Addressing both the availability of appeal in the absence of a Rule 50(b) motion and the appropriateness of importing limitations from the specification in a 35 USC § 101 analysis, the US Court of Appeals for the Federal Circuit reversed a district court’s ruling that a patent was not invalid under § 101. Ericsson Inc. v. TCL Commc’n Tech. Holdings Ltd., Case No. 18-2003 (Fed. Cir. Apr. 14, 2020) (Prost, CJ.) (Newman, J., dissenting).
Ericsson sued TCL for infringement of a patent directed to a method and system for limiting and controlling access to resources in a telecommunications system. The claims recite an access controller for accessing software services comprising an interception module, a decision entity and a security access manager, among other claim elements. Prior to trial, TCL moved for summary judgment of invalidity, arguing that the asserted claims were ineligible for patenting under § 101. The district court denied the motion, concluding at step one of the two-step Alice analysis that “as a matter of law” the challenged claims were not directed to an abstract idea. The case proceeded to trial, which was void of any § 101 issues, the matter having been decided on summary judgment. The jury found the asserted claims infringed and awarded damages to Ericsson.
Post-trial, TCL moved for renewed judgment as a matter of law (JMOL) and a new trial on the damages issues under Fed. R. Civ. P. 50(b), but did not raise any § 101 issues. The district court ultimately denied TCL’s motion and enforced the jury’s verdict on damages. TCL appealed the district court’s denial of its motion for a new trial on damages and denial of its motion for summary judgment of invalidity under § 101.
On appeal, the Federal Circuit confronted two issues:
- Whether, by failing to raise the issue in its post-trial JMOL, TCL waived its right to an appeal on the issue of 101 eligibility
- If not, whether the asserted claims were invalid under 101.
The Court concluded that despite not filing a Rule 50(b) motion, TCL had not waived its right to appeal the § 101 issue based in part on the circumstance that the trial court’s decision to deny summary judgment was not dependent on any factual issues that would have played out during the trial. In this instance, “the district court did not merely deny summary judgment, [rather] it effectively granted summary judgment in favor of the non-moving party by deciding the issue and leaving nothing left for the jury to decide.” Accordingly, a Rule 50(b) motion would have been frivolous. “Once the district court held that the patent was not directed to an abstract idea at step one, there was no set of facts that TCL could have adduced at trial to change that conclusion.” The Federal Circuit further relied on its own discretion to hear the issue, regardless of whether it had been waived, explaining that “[w]hile there is ‘no general rule’ for when we exercise our discretion to reach waived issues, we have done so where, among other factors ‘the issue has been fully briefed by the parties,’” as was the case here.
Moving on to the substance of the § 101 issue, the Federal Circuit reversed, finding that the asserted claims were invalid. At step one of the Alice analysis, the Court concluded that the claims were directed to the abstract idea of controlling access to, or limiting permission to, resources. More specifically, the Court determined that the access controller, security access manager, decision entity and interception module elements, as claimed, are actually one and the same. Therefore, “all four components collapse into simply ‘an access controller for controlling access’ by ‘receiving a request’ and then ‘determining if the request should be granted.’”

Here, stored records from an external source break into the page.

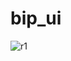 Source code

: # bip_ui

![r1](https://user-images.githubusercontent.com/34074484/83047458-139be380-a051-11ea-9396-92d36cb3f31e.png)<br>
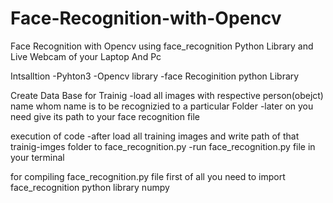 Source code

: # Face-Recognition-with-Opencv
Face Recognition with Opencv using face_recognition Python Library
and Live Webcam of your Laptop And Pc

Intsalltion
-Pyhton3
-Opencv library
-face Recoginition python Library

Create Data Base for Trainig
-load all images with respective person(obejct) name whom name is to be recognizied to a particular Folder
-later on you need give its path to your face recognition file

execution of code
-after load all training images and write path of that trainig-imges folder to  face_recognition.py
-run face_recognition.py file in your terminal

for compiling  face_recognition.py file first of all you need to import
face_recognition python library
numpy


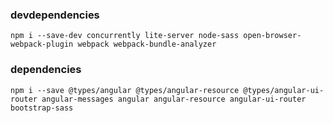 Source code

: ### devdependencies

`npm i --save-dev concurrently lite-server node-sass open-browser-webpack-plugin webpack webpack-bundle-analyzer`

### dependencies

`npm i --save @types/angular @types/angular-resource @types/angular-ui-router angular-messages angular angular-resource angular-ui-router bootstrap-sass`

Having found that the claims were directed to an abstract idea, the Federal Circuit moved to Alice step two, to determine whether the claimed elements transformed the claims into a patent-eligible application. The Court concluded that they did not. Ericsson argued that the “layered architecture” provided the necessary inventive concept. Specifically, the novelty in the claims was that, in part, the “arrangement of horizontally partitioned functional software units [] differs from the standard model, which uses vertical layers only.” The Court did not address whether this would have saved the claims from ineligibility under §101, because “this allegedly novel aspect of the invention is wholly missing from [the asserted claims].” Although this aspect was described in detail in the specification, the specification “cannot be used to import details [] if those details are not claimed. [A]ny reliance on the specification in the §101 analysis must always yield to the claim language.”
In dissent, Judge Newman decried the majority for announcing new law and disrupting Supreme Court precedent requiring that “in the absence of [a Rule 50(b) motion] an appellate court is without power to direct the district court to enter judgment contrary to the one it had permitted to stand.” Newman argued that a Rule 50(b) motion is necessary in order to obtain the views of “the judge who saw and heard the witnesses and has the feel of the case which no appellate printed transcript can impart.”
Practice Note: Both the majority and dissent looked to Federal Circuit precedent and the precedent of the regional circuit to inform the decision regarding waiver. Although the majority ultimately found that no waiver had occurred, both the majority and dissent acknowledged that compelling circumstances are required in order for a circuit court to disregard the rule of waiver in order to hear an issue on appeal. Thus, in the majority of circumstances, it is still necessary to file a Rule 50 motion in order to properly preserve issues for appeal.